* The problem: Among these entries, how many lines contain "buckets"? Say the number and nothing else.

-- Provided entries follows --

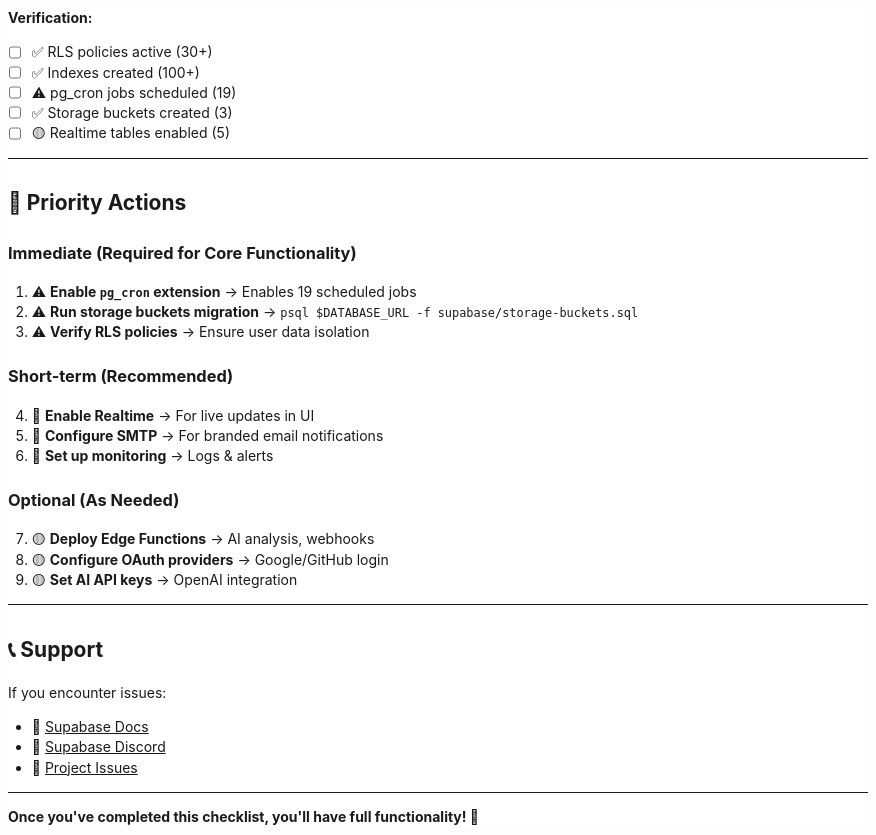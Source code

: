 **Verification:**
- [ ] ✅ RLS policies active (30+)
- [ ] ✅ Indexes created (100+)
- [ ] ⚠️ pg_cron jobs scheduled (19)
- [ ] ✅ Storage buckets created (3)
- [ ] 🟡 Realtime tables enabled (5)

---

## 🎯 Priority Actions

### Immediate (Required for Core Functionality)
1. ⚠️ **Enable `pg_cron` extension** → Enables 19 scheduled jobs
2. ⚠️ **Run storage buckets migration** → `psql $DATABASE_URL -f supabase/storage-buckets.sql`
3. ⚠️ **Verify RLS policies** → Ensure user data isolation

### Short-term (Recommended)
4. 🔵 **Enable Realtime** → For live updates in UI
5. 🔵 **Configure SMTP** → For branded email notifications
6. 🔵 **Set up monitoring** → Logs & alerts

### Optional (As Needed)
7. 🟡 **Deploy Edge Functions** → AI analysis, webhooks
8. 🟡 **Configure OAuth providers** → Google/GitHub login
9. 🟡 **Set AI API keys** → OpenAI integration

---

## 📞 Support

If you encounter issues:
- 📖 [Supabase Docs](https://supabase.com/docs)
- 💬 [Supabase Discord](https://discord.supabase.com)
- 🐛 [Project Issues](https://github.com/your-org/wisdomos/issues)

---

**Once you've completed this checklist, you'll have full functionality! 🚀**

-- Provided entries concluded --

* Exercise solution: 2